Sequence numbers vs UIDs: IMAP can refer to messages by sequence number (position in the mailbox — changes when messages are deleted) or by UID (a permanent, monotonically increasing identifier that persists across sessions). UIDs are preferred for reliable synchronisation; sequence numbers are used for interactive commands.
IMAP Flags
Message state is stored as flags on the server, visible to all clients:
| Flag | Meaning |
|---|---|
\Seen | Message has been read |
\Answered | Message has been replied to |
\Flagged | Marked important (starred) |
\Deleted | Marked for deletion — not yet removed |
\Draft | Draft message |
\Deleted does not immediately remove the message — the client must issue EXPUNGE to permanently remove all messages flagged \Deleted. This allows clients to batch deletions.
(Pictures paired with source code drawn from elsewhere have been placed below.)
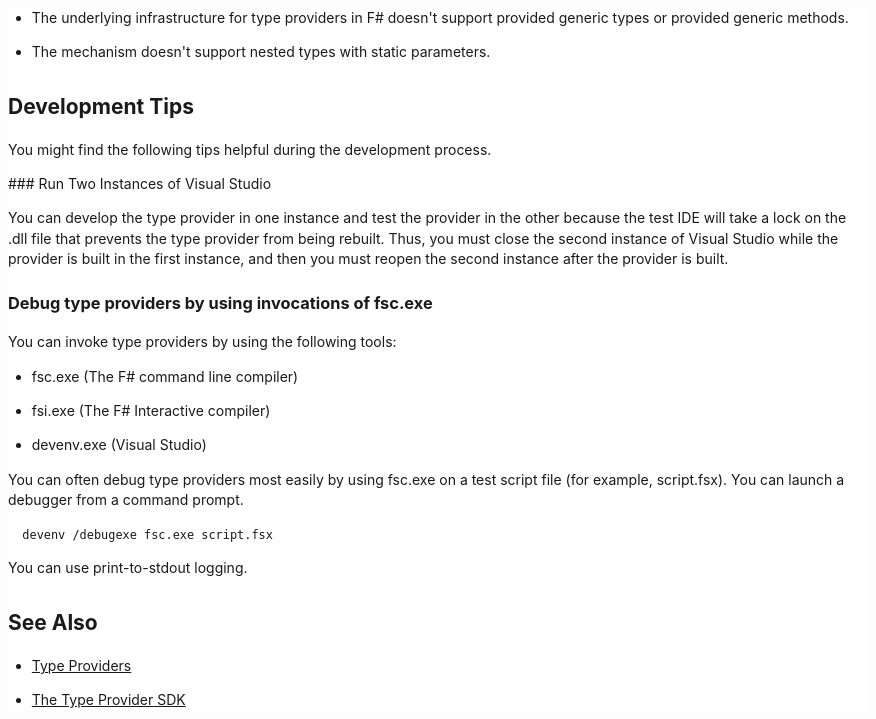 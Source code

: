 - The underlying infrastructure for type providers in F# doesn't support provided generic types or provided generic methods.

- The mechanism doesn't support nested types with static parameters.

## Development Tips

You might find the following tips helpful during the development process.

### Run Two Instances of Visual Studio

You can develop the type provider in one instance and test the provider in the other because the test IDE will take a lock on the .dll file that prevents the type provider from being rebuilt. Thus, you must close the second instance of Visual Studio while the provider is built in the first instance, and then you must reopen the second instance after the provider is built.

### Debug type providers by using invocations of fsc.exe

You can invoke type providers by using the following tools:

- fsc.exe (The F# command line compiler)

- fsi.exe (The F# Interactive compiler)

- devenv.exe (Visual Studio)

You can often debug type providers most easily by using fsc.exe on a test script file (for example, script.fsx). You can launch a debugger from a command prompt.

```
  devenv /debugexe fsc.exe script.fsx
```

  You can use print-to-stdout logging.


## See Also

* [Type Providers](index.md)

* [The Type Provider SDK](https://github.com/fsprojects/FSharp.TypeProviders.SDK)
IMAP IDLE — Push Notifications
Without IDLE, clients must poll for new mail (CHECK or NOOP on a timer). The IDLE command (RFC 2177) allows the client to tell the server “notify me when something changes.” The server keeps the connection open and sends untagged responses immediately when new mail arrives, a flag changes, or a message is deleted. IMAP IDLE is the backbone of near-instant email push on mobile devices.
Server-Side Search
IMAP includes a rich SEARCH command that runs on the server — the client does not need to download messages to search them:
SEARCH SINCE 1-Mar-2026 FROM "[email protected]" SUBJECT "invoice"Returns the sequence numbers of matching messages. The client then fetches only those messages.
POP3 — Download and Delete
POP3 is a much simpler protocol. It was designed when a user had one computer that was occasionally dialed in to retrieve mail. The model: connect, download everything new, disconnect, read offline.
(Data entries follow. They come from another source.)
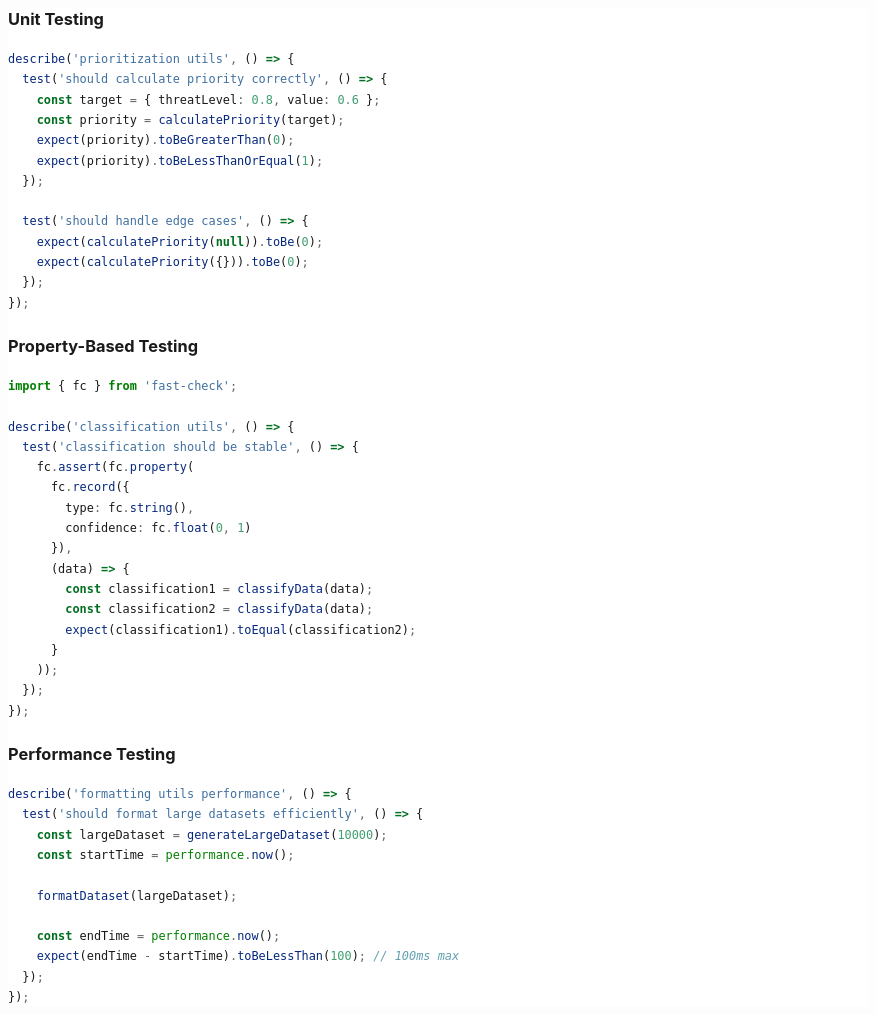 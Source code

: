 ### Unit Testing
```typescript
describe('prioritization utils', () => {
  test('should calculate priority correctly', () => {
    const target = { threatLevel: 0.8, value: 0.6 };
    const priority = calculatePriority(target);
    expect(priority).toBeGreaterThan(0);
    expect(priority).toBeLessThanOrEqual(1);
  });
  
  test('should handle edge cases', () => {
    expect(calculatePriority(null)).toBe(0);
    expect(calculatePriority({})).toBe(0);
  });
});
```

### Property-Based Testing
```typescript
import { fc } from 'fast-check';

describe('classification utils', () => {
  test('classification should be stable', () => {
    fc.assert(fc.property(
      fc.record({
        type: fc.string(),
        confidence: fc.float(0, 1)
      }),
      (data) => {
        const classification1 = classifyData(data);
        const classification2 = classifyData(data);
        expect(classification1).toEqual(classification2);
      }
    ));
  });
});
```

### Performance Testing
```typescript
describe('formatting utils performance', () => {
  test('should format large datasets efficiently', () => {
    const largeDataset = generateLargeDataset(10000);
    const startTime = performance.now();
    
    formatDataset(largeDataset);
    
    const endTime = performance.now();
    expect(endTime - startTime).toBeLessThan(100); // 100ms max
  });
});
```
POP3 has no folders, no server-side search, no synchronisation. The only state it tracks is which messages have been retrieved. DELE marks a message for deletion; deletions are committed when the session ends with QUIT.
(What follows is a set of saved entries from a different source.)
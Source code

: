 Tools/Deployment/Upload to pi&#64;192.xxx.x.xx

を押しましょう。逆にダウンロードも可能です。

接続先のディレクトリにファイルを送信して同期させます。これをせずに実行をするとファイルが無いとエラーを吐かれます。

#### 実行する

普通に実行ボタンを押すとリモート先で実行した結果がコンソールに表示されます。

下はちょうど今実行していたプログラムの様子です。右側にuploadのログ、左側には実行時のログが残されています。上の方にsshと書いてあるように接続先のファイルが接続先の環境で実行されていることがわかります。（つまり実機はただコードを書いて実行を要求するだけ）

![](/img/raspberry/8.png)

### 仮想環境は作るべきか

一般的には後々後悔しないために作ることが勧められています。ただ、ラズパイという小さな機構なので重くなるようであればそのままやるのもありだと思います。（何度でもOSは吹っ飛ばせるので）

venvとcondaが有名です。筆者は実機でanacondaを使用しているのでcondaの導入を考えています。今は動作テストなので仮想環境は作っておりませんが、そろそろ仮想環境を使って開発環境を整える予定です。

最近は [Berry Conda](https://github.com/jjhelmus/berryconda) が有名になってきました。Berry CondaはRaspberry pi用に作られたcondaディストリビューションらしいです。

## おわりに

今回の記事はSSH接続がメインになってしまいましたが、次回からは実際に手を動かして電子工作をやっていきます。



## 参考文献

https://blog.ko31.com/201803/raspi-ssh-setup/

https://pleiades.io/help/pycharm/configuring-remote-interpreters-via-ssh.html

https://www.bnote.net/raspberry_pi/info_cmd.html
POP3 with “leave on server”: Most clients can be configured to leave messages on the server after downloading. This enables multi-device access, but the server has no way to synchronise read state across clients — every client sees every message as unread.
Which Should You Use?
Use IMAP for any human mailbox accessed from more than one device (phone, laptop, webmail). IMAP is the correct choice for all modern email setups.
POP3 is appropriate for:
- Automated email processing systems that download and archive mail locally
- Environments with strict server storage limits where mail must be moved off-server
- Compliance or legal hold scenarios requiring local, immutable copies
- Legacy systems that predate IMAP support
In practice: Consumer email providers (Gmail, Outlook, iCloud) support both. Corporate mail (Exchange, Dovecot) is almost always IMAP. If a user asks which to configure — IMAP.
TLS for IMAP and POP3
Both protocols have plaintext and TLS variants:
- IMAP with STARTTLS: Connect to port 143, issue
STARTTLSbefore authentication. Upgrades to TLS. - IMAPS: Connect to port 993 — TLS from the first byte. Preferred.
- POP3 with STARTTLS: Connect to port 110, issue
STLS. - POP3S: Connect to port 995 — TLS from the first byte. Preferred.
Never use plain IMAP or POP3 for real mailboxes — passwords are transmitted in cleartext.